# Trimming Christmas Moss



## Digsy (Mar 4, 2006)

I have a gigantic, out of control, patch of Christmas moss and hoped that someone could tell me how to trim it. I've accidentally pulled clumps out before and thought that looked about like the start that someone sent me. Is it necessary to actually use scissors or can you just grab sections that come loose easily?


----------



## Wasserpest (Jun 12, 2003)

If you mean Christmas Moss, yes, you can trim it with scissors or pull parts out of it.

I guess it depends how you have it set up. If you have it wrapped around branches or rocks, you'd be better off to trim it with scissors or you might just pull the whole thing loose. If it is just growing somewhere to a giant ball, you can rip it apart.

When you trim it with scissors, you almost always end up with lots of little pieces floating around the tank. They settle somewhere and grow new Christmas Moss colonies.


----------



## A Hill (Jul 25, 2005)

Wasserpest pretty much said everything there is to say.

But he missed one thing. It's pretty impossible to kill when trimming. Unless you like spray it with bleach or something you will be fine! So depending on what it's on you might want to cut it or you might want to rip it off with your hands, or you might want to pinch it off... But don't worry about killing it.

-Andrew


----------



## Digsy (Mar 4, 2006)

Thanks Wasserpest and Fish Newb! And thank you for the correction...guess I was still stuck in the holidays with my "Christmas Tree" moss. :icon_smil


----------



## Burks (May 21, 2006)

You can always resell the clippings if you have enough too. Or just tie those down, grow it out, and sell it for a few bucks. 

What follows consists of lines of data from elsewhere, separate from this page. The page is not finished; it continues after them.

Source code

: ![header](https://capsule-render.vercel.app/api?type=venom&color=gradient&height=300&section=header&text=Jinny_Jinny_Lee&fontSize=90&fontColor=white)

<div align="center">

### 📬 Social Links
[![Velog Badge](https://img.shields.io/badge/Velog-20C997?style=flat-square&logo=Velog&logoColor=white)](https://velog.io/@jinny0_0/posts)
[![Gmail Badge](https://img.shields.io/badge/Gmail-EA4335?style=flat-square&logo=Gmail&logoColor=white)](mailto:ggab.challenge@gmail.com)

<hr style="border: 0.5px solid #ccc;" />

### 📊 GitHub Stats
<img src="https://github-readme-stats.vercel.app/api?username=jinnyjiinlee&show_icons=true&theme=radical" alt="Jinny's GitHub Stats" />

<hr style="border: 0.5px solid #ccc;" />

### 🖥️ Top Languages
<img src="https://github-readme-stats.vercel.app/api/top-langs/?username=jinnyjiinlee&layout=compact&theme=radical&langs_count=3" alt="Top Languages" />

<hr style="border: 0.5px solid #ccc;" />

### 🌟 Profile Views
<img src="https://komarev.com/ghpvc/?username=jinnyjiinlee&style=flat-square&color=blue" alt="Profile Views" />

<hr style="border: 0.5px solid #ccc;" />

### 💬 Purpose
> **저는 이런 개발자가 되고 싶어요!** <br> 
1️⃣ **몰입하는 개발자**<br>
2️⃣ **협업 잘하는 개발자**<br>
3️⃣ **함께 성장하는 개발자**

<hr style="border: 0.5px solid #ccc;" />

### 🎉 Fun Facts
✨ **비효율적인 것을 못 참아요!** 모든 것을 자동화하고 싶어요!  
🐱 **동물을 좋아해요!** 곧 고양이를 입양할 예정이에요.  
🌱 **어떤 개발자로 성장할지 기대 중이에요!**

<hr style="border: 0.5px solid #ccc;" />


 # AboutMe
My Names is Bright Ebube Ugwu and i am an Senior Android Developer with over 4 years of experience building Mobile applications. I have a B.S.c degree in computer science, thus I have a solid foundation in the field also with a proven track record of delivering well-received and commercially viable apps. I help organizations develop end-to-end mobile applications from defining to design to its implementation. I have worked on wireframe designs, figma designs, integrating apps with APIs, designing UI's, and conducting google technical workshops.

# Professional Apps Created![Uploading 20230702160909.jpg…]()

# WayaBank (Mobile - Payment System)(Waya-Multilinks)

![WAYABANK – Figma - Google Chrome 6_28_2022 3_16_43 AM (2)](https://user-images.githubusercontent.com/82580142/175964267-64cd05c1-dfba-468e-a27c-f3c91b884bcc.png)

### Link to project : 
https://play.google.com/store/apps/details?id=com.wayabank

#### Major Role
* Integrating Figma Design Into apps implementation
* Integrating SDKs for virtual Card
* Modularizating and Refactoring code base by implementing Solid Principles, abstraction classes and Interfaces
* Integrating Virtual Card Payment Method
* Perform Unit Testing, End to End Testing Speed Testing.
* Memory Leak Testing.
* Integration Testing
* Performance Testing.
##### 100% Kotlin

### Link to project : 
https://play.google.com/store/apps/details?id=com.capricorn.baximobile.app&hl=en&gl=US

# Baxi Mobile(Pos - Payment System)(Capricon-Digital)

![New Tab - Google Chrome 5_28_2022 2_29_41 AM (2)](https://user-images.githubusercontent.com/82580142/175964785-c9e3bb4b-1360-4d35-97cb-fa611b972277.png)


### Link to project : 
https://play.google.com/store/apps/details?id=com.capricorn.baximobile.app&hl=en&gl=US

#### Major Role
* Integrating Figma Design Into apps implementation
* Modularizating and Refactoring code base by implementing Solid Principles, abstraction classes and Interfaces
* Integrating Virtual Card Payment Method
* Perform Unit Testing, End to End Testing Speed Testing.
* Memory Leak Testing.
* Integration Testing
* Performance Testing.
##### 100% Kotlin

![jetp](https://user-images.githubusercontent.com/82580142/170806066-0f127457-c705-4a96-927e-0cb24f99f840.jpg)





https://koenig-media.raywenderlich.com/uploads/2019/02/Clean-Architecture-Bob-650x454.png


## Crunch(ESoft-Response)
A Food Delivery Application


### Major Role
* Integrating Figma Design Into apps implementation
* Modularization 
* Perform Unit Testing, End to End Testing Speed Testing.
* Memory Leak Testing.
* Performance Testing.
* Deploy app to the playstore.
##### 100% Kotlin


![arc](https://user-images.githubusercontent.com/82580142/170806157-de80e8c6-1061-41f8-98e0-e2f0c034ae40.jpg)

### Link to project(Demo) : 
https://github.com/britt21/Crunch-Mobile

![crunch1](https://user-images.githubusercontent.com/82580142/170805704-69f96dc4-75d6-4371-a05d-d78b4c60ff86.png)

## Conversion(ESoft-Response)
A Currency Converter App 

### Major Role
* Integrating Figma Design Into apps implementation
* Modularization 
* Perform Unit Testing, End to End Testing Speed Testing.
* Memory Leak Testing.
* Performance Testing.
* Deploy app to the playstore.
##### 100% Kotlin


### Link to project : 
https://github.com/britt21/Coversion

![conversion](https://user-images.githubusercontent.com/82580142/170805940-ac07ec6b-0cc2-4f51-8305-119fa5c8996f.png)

The only time I've ever killed moss was doing a bleach dip. I even had some in a jar that lived for three months with just lighting from a ceiling fan whenever I turned it on. Didn't grow, but lived.


----------



## Digsy (Mar 4, 2006)

Yes, it definitely seems like a hardy plant, especially since this mop I have now grew out of a very small start sent by another member only a few months ago. At least it's an attractive weed


----------